▶

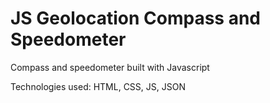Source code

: # JS Geolocation Compass and Speedometer
Compass and speedometer built with Javascript
<p>Technologies used: HTML, CSS, JS, JSON</p>
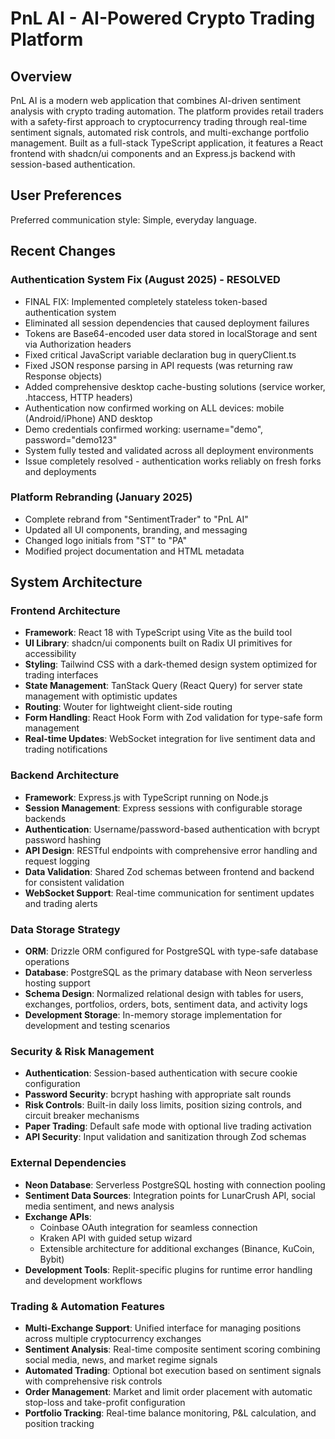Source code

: # PnL AI - AI-Powered Crypto Trading Platform

## Overview

PnL AI is a modern web application that combines AI-driven sentiment analysis with crypto trading automation. The platform provides retail traders with a safety-first approach to cryptocurrency trading through real-time sentiment signals, automated risk controls, and multi-exchange portfolio management. Built as a full-stack TypeScript application, it features a React frontend with shadcn/ui components and an Express.js backend with session-based authentication.

## User Preferences

Preferred communication style: Simple, everyday language.

## Recent Changes

### Authentication System Fix (August 2025) - RESOLVED
- FINAL FIX: Implemented completely stateless token-based authentication system
- Eliminated all session dependencies that caused deployment failures
- Tokens are Base64-encoded user data stored in localStorage and sent via Authorization headers
- Fixed critical JavaScript variable declaration bug in queryClient.ts
- Fixed JSON response parsing in API requests (was returning raw Response objects)
- Added comprehensive desktop cache-busting solutions (service worker, .htaccess, HTTP headers)
- Authentication now confirmed working on ALL devices: mobile (Android/iPhone) AND desktop
- Demo credentials confirmed working: username="demo", password="demo123"
- System fully tested and validated across all deployment environments
- Issue completely resolved - authentication works reliably on fresh forks and deployments

### Platform Rebranding (January 2025)
- Complete rebrand from "SentimentTrader" to "PnL AI"
- Updated all UI components, branding, and messaging
- Changed logo initials from "ST" to "PA"
- Modified project documentation and HTML metadata

## System Architecture

### Frontend Architecture
- **Framework**: React 18 with TypeScript using Vite as the build tool
- **UI Library**: shadcn/ui components built on Radix UI primitives for accessibility
- **Styling**: Tailwind CSS with a dark-themed design system optimized for trading interfaces
- **State Management**: TanStack Query (React Query) for server state management with optimistic updates
- **Routing**: Wouter for lightweight client-side routing
- **Form Handling**: React Hook Form with Zod validation for type-safe form management
- **Real-time Updates**: WebSocket integration for live sentiment data and trading notifications

### Backend Architecture
- **Framework**: Express.js with TypeScript running on Node.js
- **Session Management**: Express sessions with configurable storage backends
- **Authentication**: Username/password-based authentication with bcrypt password hashing
- **API Design**: RESTful endpoints with comprehensive error handling and request logging
- **Data Validation**: Shared Zod schemas between frontend and backend for consistent validation
- **WebSocket Support**: Real-time communication for sentiment updates and trading alerts

### Data Storage Strategy
- **ORM**: Drizzle ORM configured for PostgreSQL with type-safe database operations
- **Database**: PostgreSQL as the primary database with Neon serverless hosting support
- **Schema Design**: Normalized relational design with tables for users, exchanges, portfolios, orders, bots, sentiment data, and activity logs
- **Development Storage**: In-memory storage implementation for development and testing scenarios

### Security & Risk Management
- **Authentication**: Session-based authentication with secure cookie configuration
- **Password Security**: bcrypt hashing with appropriate salt rounds
- **Risk Controls**: Built-in daily loss limits, position sizing controls, and circuit breaker mechanisms
- **Paper Trading**: Default safe mode with optional live trading activation
- **API Security**: Input validation and sanitization through Zod schemas

### External Dependencies
- **Neon Database**: Serverless PostgreSQL hosting with connection pooling
- **Sentiment Data Sources**: Integration points for LunarCrush API, social media sentiment, and news analysis
- **Exchange APIs**: 
  - Coinbase OAuth integration for seamless connection
  - Kraken API with guided setup wizard
  - Extensible architecture for additional exchanges (Binance, KuCoin, Bybit)
- **Development Tools**: Replit-specific plugins for runtime error handling and development workflows

### Trading & Automation Features
- **Multi-Exchange Support**: Unified interface for managing positions across multiple cryptocurrency exchanges
- **Sentiment Analysis**: Real-time composite sentiment scoring combining social media, news, and market regime signals
- **Automated Trading**: Optional bot execution based on sentiment signals with comprehensive risk controls
- **Order Management**: Market and limit order placement with automatic stop-loss and take-profit configuration
- **Portfolio Tracking**: Real-time balance monitoring, P&L calculation, and position tracking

◀

Task requirements |
Without the pictures, print the whole listing exactly as given.

Exercise solution |
Source code

: # JS Geolocation Compass and Speedometer
Compass and speedometer built with Javascript
<p>Technologies used: HTML, CSS, JS, JSON</p>
Source code

: # PnL AI - AI-Powered Crypto Trading Platform

## Overview

PnL AI is a modern web application that combines AI-driven sentiment analysis with crypto trading automation. The platform provides retail traders with a safety-first approach to cryptocurrency trading through real-time sentiment signals, automated risk controls, and multi-exchange portfolio management. Built as a full-stack TypeScript application, it features a React frontend with shadcn/ui components and an Express.js backend with session-based authentication.

## User Preferences

Preferred communication style: Simple, everyday language.

## Recent Changes

### Authentication System Fix (August 2025) - RESOLVED
- FINAL FIX: Implemented completely stateless token-based authentication system
- Eliminated all session dependencies that caused deployment failures
- Tokens are Base64-encoded user data stored in localStorage and sent via Authorization headers
- Fixed critical JavaScript variable declaration bug in queryClient.ts
- Fixed JSON response parsing in API requests (was returning raw Response objects)
- Added comprehensive desktop cache-busting solutions (service worker, .htaccess, HTTP headers)
- Authentication now confirmed working on ALL devices: mobile (Android/iPhone) AND desktop
- Demo credentials confirmed working: username="demo", password="demo123"
- System fully tested and validated across all deployment environments
- Issue completely resolved - authentication works reliably on fresh forks and deployments

### Platform Rebranding (January 2025)
- Complete rebrand from "SentimentTrader" to "PnL AI"
- Updated all UI components, branding, and messaging
- Changed logo initials from "ST" to "PA"
- Modified project documentation and HTML metadata

## System Architecture

### Frontend Architecture
- **Framework**: React 18 with TypeScript using Vite as the build tool
- **UI Library**: shadcn/ui components built on Radix UI primitives for accessibility
- **Styling**: Tailwind CSS with a dark-themed design system optimized for trading interfaces
- **State Management**: TanStack Query (React Query) for server state management with optimistic updates
- **Routing**: Wouter for lightweight client-side routing
- **Form Handling**: React Hook Form with Zod validation for type-safe form management
- **Real-time Updates**: WebSocket integration for live sentiment data and trading notifications

### Backend Architecture
- **Framework**: Express.js with TypeScript running on Node.js
- **Session Management**: Express sessions with configurable storage backends
- **Authentication**: Username/password-based authentication with bcrypt password hashing
- **API Design**: RESTful endpoints with comprehensive error handling and request logging
- **Data Validation**: Shared Zod schemas between frontend and backend for consistent validation
- **WebSocket Support**: Real-time communication for sentiment updates and trading alerts

### Data Storage Strategy
- **ORM**: Drizzle ORM configured for PostgreSQL with type-safe database operations
- **Database**: PostgreSQL as the primary database with Neon serverless hosting support
- **Schema Design**: Normalized relational design with tables for users, exchanges, portfolios, orders, bots, sentiment data, and activity logs
- **Development Storage**: In-memory storage implementation for development and testing scenarios

### Security & Risk Management
- **Authentication**: Session-based authentication with secure cookie configuration
- **Password Security**: bcrypt hashing with appropriate salt rounds
- **Risk Controls**: Built-in daily loss limits, position sizing controls, and circuit breaker mechanisms
- **Paper Trading**: Default safe mode with optional live trading activation
- **API Security**: Input validation and sanitization through Zod schemas

### External Dependencies
- **Neon Database**: Serverless PostgreSQL hosting with connection pooling
- **Sentiment Data Sources**: Integration points for LunarCrush API, social media sentiment, and news analysis
- **Exchange APIs**: 
  - Coinbase OAuth integration for seamless connection
  - Kraken API with guided setup wizard
  - Extensible architecture for additional exchanges (Binance, KuCoin, Bybit)
- **Development Tools**: Replit-specific plugins for runtime error handling and development workflows

### Trading & Automation Features
- **Multi-Exchange Support**: Unified interface for managing positions across multiple cryptocurrency exchanges
- **Sentiment Analysis**: Real-time composite sentiment scoring combining social media, news, and market regime signals
- **Automated Trading**: Optional bot execution based on sentiment signals with comprehensive risk controls
- **Order Management**: Market and limit order placement with automatic stop-loss and take-profit configuration
- **Portfolio Tracking**: Real-time balance monitoring, P&L calculation, and position tracking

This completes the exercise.